SM 19x225 [2xM6] / N50 - magnetic separator

Pros and cons of NdFeB magnets.

Besides their high retention, neodymium magnets are valued for these benefits:

• They have stable power, and over around 10 years their attraction force decreases symbolically – ~1% (according to theory),
• They show high resistance to demagnetization induced by presence of other magnetic fields,
• Thanks to the elegant finish, the surface of Ni-Cu-Ni, gold-plated, or silver gives an aesthetic appearance,
• Magnets are characterized by very high magnetic induction on the outer side,
• Neodymium magnets are characterized by very high magnetic induction on the magnet surface and are able to act (depending on the form) even at a temperature of 230°C or more...
• Thanks to freedom in shaping and the capacity to modify to individual projects,
• Wide application in electronics industry – they find application in data components, electromotive mechanisms, advanced medical instruments, as well as technologically advanced constructions.
• Compactness – despite small sizes they provide effective action, making them ideal for precision applications

Cons of neodymium magnets: tips and applications.
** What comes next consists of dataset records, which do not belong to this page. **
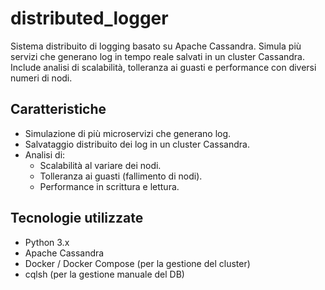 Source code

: # distributed_logger

Sistema distribuito di logging basato su Apache Cassandra. Simula più servizi che generano log in tempo reale salvati in un cluster Cassandra. Include analisi di scalabilità, tolleranza ai guasti e performance con diversi numeri di nodi.

## Caratteristiche

- Simulazione di più microservizi che generano log.
- Salvataggio distribuito dei log in un cluster Cassandra.
- Analisi di:
  - Scalabilità al variare dei nodi.
  - Tolleranza ai guasti (fallimento di nodi).
  - Performance in scrittura e lettura.

## Tecnologie utilizzate

- Python 3.x
- Apache Cassandra
- Docker / Docker Compose (per la gestione del cluster)
- cqlsh (per la gestione manuale del DB)

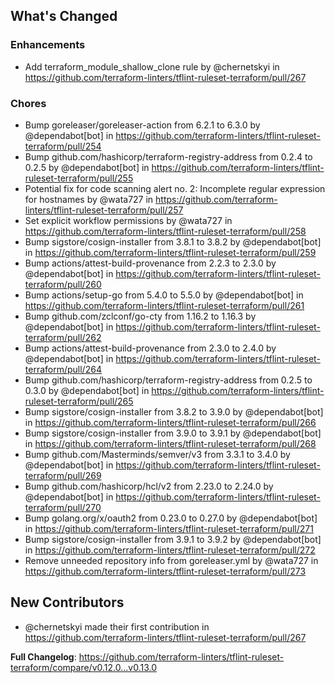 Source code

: ## What's Changed

### Enhancements
* Add terraform_module_shallow_clone rule by @chernetskyi in https://github.com/terraform-linters/tflint-ruleset-terraform/pull/267

### Chores
* Bump goreleaser/goreleaser-action from 6.2.1 to 6.3.0 by @dependabot[bot] in https://github.com/terraform-linters/tflint-ruleset-terraform/pull/254
* Bump github.com/hashicorp/terraform-registry-address from 0.2.4 to 0.2.5 by @dependabot[bot] in https://github.com/terraform-linters/tflint-ruleset-terraform/pull/255
* Potential fix for code scanning alert no. 2: Incomplete regular expression for hostnames by @wata727 in https://github.com/terraform-linters/tflint-ruleset-terraform/pull/257
* Set explicit workflow permissions by @wata727 in https://github.com/terraform-linters/tflint-ruleset-terraform/pull/258
* Bump sigstore/cosign-installer from 3.8.1 to 3.8.2 by @dependabot[bot] in https://github.com/terraform-linters/tflint-ruleset-terraform/pull/259
* Bump actions/attest-build-provenance from 2.2.3 to 2.3.0 by @dependabot[bot] in https://github.com/terraform-linters/tflint-ruleset-terraform/pull/260
* Bump actions/setup-go from 5.4.0 to 5.5.0 by @dependabot[bot] in https://github.com/terraform-linters/tflint-ruleset-terraform/pull/261
* Bump github.com/zclconf/go-cty from 1.16.2 to 1.16.3 by @dependabot[bot] in https://github.com/terraform-linters/tflint-ruleset-terraform/pull/262
* Bump actions/attest-build-provenance from 2.3.0 to 2.4.0 by @dependabot[bot] in https://github.com/terraform-linters/tflint-ruleset-terraform/pull/264
* Bump github.com/hashicorp/terraform-registry-address from 0.2.5 to 0.3.0 by @dependabot[bot] in https://github.com/terraform-linters/tflint-ruleset-terraform/pull/265
* Bump sigstore/cosign-installer from 3.8.2 to 3.9.0 by @dependabot[bot] in https://github.com/terraform-linters/tflint-ruleset-terraform/pull/266
* Bump sigstore/cosign-installer from 3.9.0 to 3.9.1 by @dependabot[bot] in https://github.com/terraform-linters/tflint-ruleset-terraform/pull/268
* Bump github.com/Masterminds/semver/v3 from 3.3.1 to 3.4.0 by @dependabot[bot] in https://github.com/terraform-linters/tflint-ruleset-terraform/pull/269
* Bump github.com/hashicorp/hcl/v2 from 2.23.0 to 2.24.0 by @dependabot[bot] in https://github.com/terraform-linters/tflint-ruleset-terraform/pull/270
* Bump golang.org/x/oauth2 from 0.23.0 to 0.27.0 by @dependabot[bot] in https://github.com/terraform-linters/tflint-ruleset-terraform/pull/271
* Bump sigstore/cosign-installer from 3.9.1 to 3.9.2 by @dependabot[bot] in https://github.com/terraform-linters/tflint-ruleset-terraform/pull/272
* Remove unneeded repository info from goreleaser.yml by @wata727 in https://github.com/terraform-linters/tflint-ruleset-terraform/pull/273

## New Contributors
* @chernetskyi made their first contribution in https://github.com/terraform-linters/tflint-ruleset-terraform/pull/267

**Full Changelog**: https://github.com/terraform-linters/tflint-ruleset-terraform/compare/v0.12.0...v0.13.0
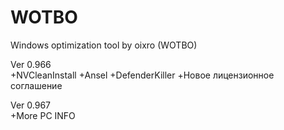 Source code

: # WOTBO
Windows optimization tool by oixro (WOTBO)


Ver 0.966  
+NVCleanInstall
+Ansel
+DefenderKiller
+Новое лицензионное соглашение

Ver 0.967  
+More PC INFO
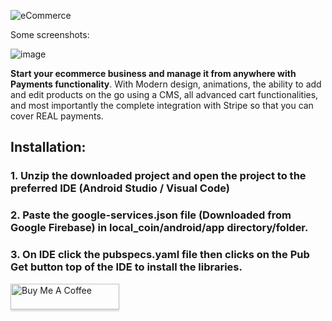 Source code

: ![eCommerce](https://i.imgur.com/SraxGPm.png)

Some screenshots:

![image](https://i.imgur.com/gXbjZXl.png)

**Start your ecommerce business and manage it from anywhere with Payments functionality**. With Modern design, animations, the ability to add and edit products on the go using a CMS, all advanced cart functionalities, and most importantly the complete integration with Stripe so that you can cover REAL payments.



<h2>Installation:</h2>

<h3>1. Unzip the downloaded project and open the project to the preferred IDE (Android Studio / Visual Code)</h3>


<h3>2. Paste the google-services.json file (Downloaded from Google Firebase) in local_coin/android/app directory/folder.</h3>

 
<h3>3. On IDE click the pubspecs.yaml file then clicks on the Pub Get button top of the IDE to install the libraries.</h3>


<a href="https://www.buymeacoffee.com/amrhishamks" target="_blank"><img src="https://www.buymeacoffee.com/assets/img/custom_images/orange_img.png" alt="Buy Me A Coffee" style="height: 41px !important;width: 174px !important;box-shadow: 0px 3px 2px 0px rgba(190, 190, 190, 0.5) !important;-webkit-box-shadow: 0px 3px 2px 0px rgba(190, 190, 190, 0.5) !important;" ></a>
• To avoid cracks upon strong impacts, we recommend using special steel housings. Such a solution secures the magnet and simultaneously increases its durability.
• We warn that neodymium magnets can reduce their strength at high temperatures. To prevent this, we suggest our specialized [AH] magnets, which work effectively even at 230°C.
• They oxidize in a humid environment - during use outdoors we recommend using waterproof magnets e.g. in rubber, plastic
• Limited ability of creating threads in the magnet and complicated shapes - recommended is cover - mounting mechanism.
• Potential hazard related to microscopic parts of magnets can be dangerous, when accidentally swallowed, which gains importance in the context of child health protection. Additionally, tiny parts of these magnets are able to disrupt the diagnostic process medical after entering the body.
• Due to complex production process, their price is higher than average,

Optimal lifting capacity of a neodymium magnet – what it depends on?

Holding force of 0 kg is a theoretical maximum value performed under standard conditions:

• with the use of a yoke made of special test steel, guaranteeing full magnetic saturation
• with a thickness of at least 10 mm
• with a surface free of scratches
• under conditions of no distance (surface-to-surface)
• for force applied at a right angle (pull-off, not shear)
• at standard ambient temperature

Impact of factors on magnetic holding capacity in practice

Real force is influenced by specific conditions, such as (from priority):

• Air gap (betwixt the magnet and the metal), because even a tiny clearance (e.g. 0.5 mm) results in a reduction in lifting capacity by up to 50% (this also applies to varnish, corrosion or debris).
• Pull-off angle – note that the magnet holds strongest perpendicularly. Under sliding down, the capacity drops significantly, often to levels of 20-30% of the maximum value.
• Metal thickness – the thinner the sheet, the weaker the hold. Magnetic flux penetrates through instead of generating force.
• Chemical composition of the base – low-carbon steel gives the best results. Higher carbon content lower magnetic permeability and lifting capacity.
• Smoothness – full contact is possible only on smooth steel. Any scratches and bumps create air cushions, reducing force.
• Thermal environment – heating the magnet results in weakening of force. Check the thermal limit for a given model.

* Lifting capacity was measured with the use of a smooth steel plate of optimal thickness (min. 20 mm), under perpendicular pulling force, whereas under parallel forces the load capacity is reduced by as much as fivefold. Additionally, even a slight gap {between} the magnet and the plate lowers the lifting capacity.